People know that Bob Odenkirk had a severe heart attack while filming an episode for the last season of Better Call Saul. People also know he got better quickly and was back on set five weeks later to finish the previous episodes of the AMC prequel to Breaking Bad that he leads. And just last week, the Emmy-nominated actor said that the heart attack happened in the ninth episode of the season, “Fun and Games.”
But that’s not entirely right, and Bob Odenkirk wants to set the record straight. The tragedy with a happy ending occurred during the production of episode 8, “Point and Shoot,” when the actor was working on the pivotal sequence at Jimmy’s apartment when Lalo (Tony Dalton) sets out his frightening plans for Jimmy and Kim (Rhea Seehorn). (It’s understandable, considering he has no recall of the time around the heart attack.) The show films several scenes out of sequence.)
“We shot Episode 9 following my heart attack; it’s the first stuff I shot,” he tells EW. “The episode 8 pick-up scenes weren’t shot first. So I thought, “Wait, the first thing I shot after the heart attack was episode 9.” True, Where I messed up was saying, ‘Of course, we didn’t come back and instantly shoot what we were filming that day – we kept shooting.’ Our director changed. Michael Morris helmed. We did it. Then Vince [Gilligan, Saul co-creator and “Point and Shoot” director] came back, and we finished the sequence with myself, Lalo, and Kim. My brain just farted; I’m sorry.
“But if you want to compare a person before and after a heart attack, look at Kim and Jimmy when Lalo was there telling them about the plan,” he says with a laugh.
Bob Odenkirk thinks all the worry and attention about his close call can be used for something else.
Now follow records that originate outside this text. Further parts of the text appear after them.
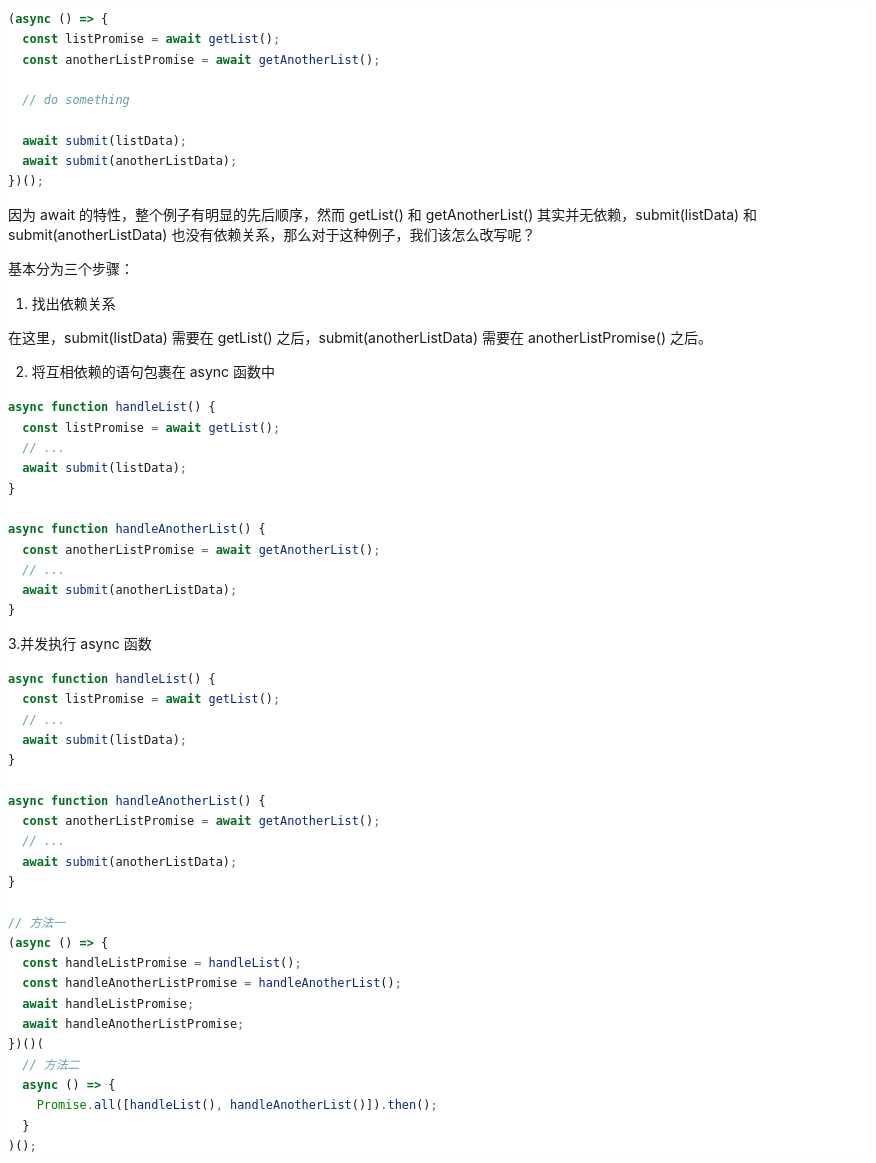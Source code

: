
 ```js
(async () => {
  const listPromise = await getList();
  const anotherListPromise = await getAnotherList();

  // do something

  await submit(listData);
  await submit(anotherListData);
})();
```

因为 await 的特性，整个例子有明显的先后顺序，然而 getList() 和 getAnotherList() 其实并无依赖，submit(listData) 和 submit(anotherListData) 也没有依赖关系，那么对于这种例子，我们该怎么改写呢？

基本分为三个步骤：

1. 找出依赖关系

在这里，submit(listData) 需要在 getList() 之后，submit(anotherListData) 需要在 anotherListPromise() 之后。

2. 将互相依赖的语句包裹在 async 函数中

```js
async function handleList() {
  const listPromise = await getList();
  // ...
  await submit(listData);
}

async function handleAnotherList() {
  const anotherListPromise = await getAnotherList();
  // ...
  await submit(anotherListData);
}
```

3.并发执行 async 函数

```js
async function handleList() {
  const listPromise = await getList();
  // ...
  await submit(listData);
}

async function handleAnotherList() {
  const anotherListPromise = await getAnotherList();
  // ...
  await submit(anotherListData);
}

// 方法一
(async () => {
  const handleListPromise = handleList();
  const handleAnotherListPromise = handleAnotherList();
  await handleListPromise;
  await handleAnotherListPromise;
})()(
  // 方法二
  async () => {
    Promise.all([handleList(), handleAnotherList()]).then();
  }
)();
```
He laughs again and says, “I’ll just say it for the hundredth time, but I’ll say it 500 more times in my life; it’s so nice that everyone cares so much.” “I’m glad people care about it, and if it does any good, it might make other people over 50 go to the doctor and maybe get a second look at their hearts.”
In last week’s Better Call Saul Insider Podcast, Gilligan talked about how Odenkirk passed out on set while filming “Point and Shoot.” “We watched him die. I’d only seen something like that in a movie, “said Gilligan. “When we returned to the set with Bob, we all felt happiness, gratitude, and thanks.”
Before the heart attack, the co-creator had just finished directing Odenkirk and Seehorn’s side of the conversation. “It was great to see Bob there,” Dalton said. “After the heart attack, we all saw him lying on the floor, and we were all like, “Oh my God, dude.” Don’t bother with the show. The worst thing that could happen to someone is this. When you mess with Lalo, this is what happens. [laughs].”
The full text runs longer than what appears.